It's hard to have any substantial sympathy for the troubles of teaching private US college and university students.
Given the absolutely wild increases in tuition, administrations should have massive resources to bring to bear to solving this and other problems.
The reasons they don't feel more like excuses than legitimate explanations.
The wild increases in tuition are for the nameplate price, not the actual price paid by median students net of grants. See pg. 12 here:
https://research.collegeboard.org/media/pdf/Trends-College-P...
Published tuition has gone up, but grant aid has matched it, making the net cost at 4-year public institutions to be flat, or even down slightly over the 10 year period. The same applies at private 4-year institutions, large increase in nameplate price, matched by large increase in grant aid, actual net tuition flat.
Expenditure data also show that they are not spending significantly more. See the chart at the end of this page, which gives expenditures in real, per-student dollars. They are up, a little less than 20% over 10 years, but half of that is increases in hospital costs of their associated health care systems, which have nothing to do with tuition. The rest is a mix of various activities of universities, much of which are not tuition-funded.
https://nces.ed.gov/programs/digest/d23/tables/dt23_334.10.a...
Interesting. I'll have to dig into this more.
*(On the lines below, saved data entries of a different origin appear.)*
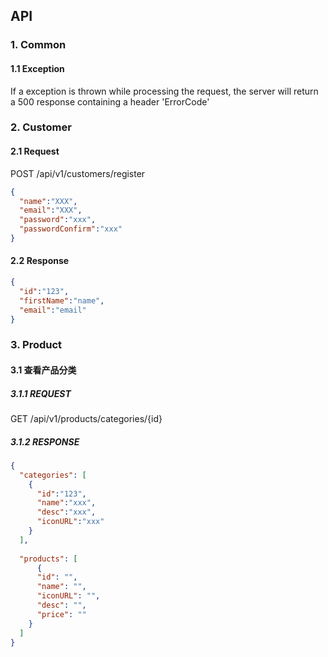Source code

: ## API
### 1. Common
#### 1.1 Exception
If a exception is thrown while processing the request, the server will return a 500 response containing a header 'ErrorCode'

### 2. Customer

#### 2.1 Request
POST /api/v1/customers/register
```json
{
  "name":"XXX",
  "email":"XXX",
  "password":"xxx",
  "passwordConfirm":"xxx"
}
```
#### 2.2 Response
```json
{
  "id":"123",
  "firstName":"name",
  "email":"email"
}
```

### 3. Product
#### 3.1 查看产品分类
##### 3.1.1 REQUEST
GET /api/v1/products/categories/{id}
##### 3.1.2 RESPONSE
```json
{
  "categories": [
    {
      "id":"123",
      "name":"xxx",
      "desc":"xxx",
      "iconURL":"xxx"
    }
  ],
  
  "products": [
	  {
      "id": "",
      "name": "",
      "iconURL": "",
      "desc": "",
      "price": ""
    }
  ]
}
```

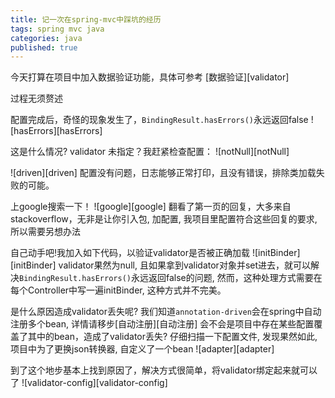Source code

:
 ```yaml
---
title: 记一次在spring-mvc中踩坑的经历
tags: spring mvc java
categories: java
published: true
---
```


今天打算在项目中加入数据验证功能，具体可参考 [数据验证][validator]

过程无须赘述

配置完成后，奇怪的现象发生了，`BindingResult.hasErrors()`永远返回false
![hasErrors][hasErrors]

这是什么情况? validator 未指定？我赶紧检查配置：
![notNull][notNull]

![driven][driven]
配置没有问题，日志能够正常打印，且没有错误，排除类加载失败的可能。

上google搜索一下！
![google][google]
翻看了第一页的回复，大多来自stackoverflow，无非是让你引入包, 加配置, 我项目里配置符合这些回复的要求, 所以需要另想办法

自己动手吧!我加入如下代码，以验证validator是否被正确加载
![initBinder][initBinder]
validator果然为null, 且如果拿到validator对象并set进去，就可以解决`BindingResult.hasErrors()`永远返回false的问题,
然而，这种处理方式需要在每个Controller中写一遍initBinder, 这种方式并不完美。

是什么原因造成validator丢失呢?
我们知道`annotation-driven`会在spring中自动注册多个bean, 详情请移步[自动注册][自动注册]
会不会是项目中存在某些配置覆盖了其中的bean，造成了validator丢失?
仔细扫描一下配置文件, 发现果然如此, 项目中为了更换json转换器, 自定义了一个bean
![adapter][adapter]

到了这个地步基本上找到原因了，解决方式很简单，将validator绑定起来就可以了
![validator-config][validator-config]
Thanks for the links.
No no, that money goes to the administration. They are not involved in the teaching. That is left to the faculty, who are paid inverse to the amount of teaching they handle. Teaching is an afterthought at universities, the primary activities instead are research, building football stadiums, and paying for the revolving door of administrators.
These institutions are not about teaching students. That’s a fundraising exercise for their actual purpose. And even the actual purpose is under heavy stress from cancerous administrative growth.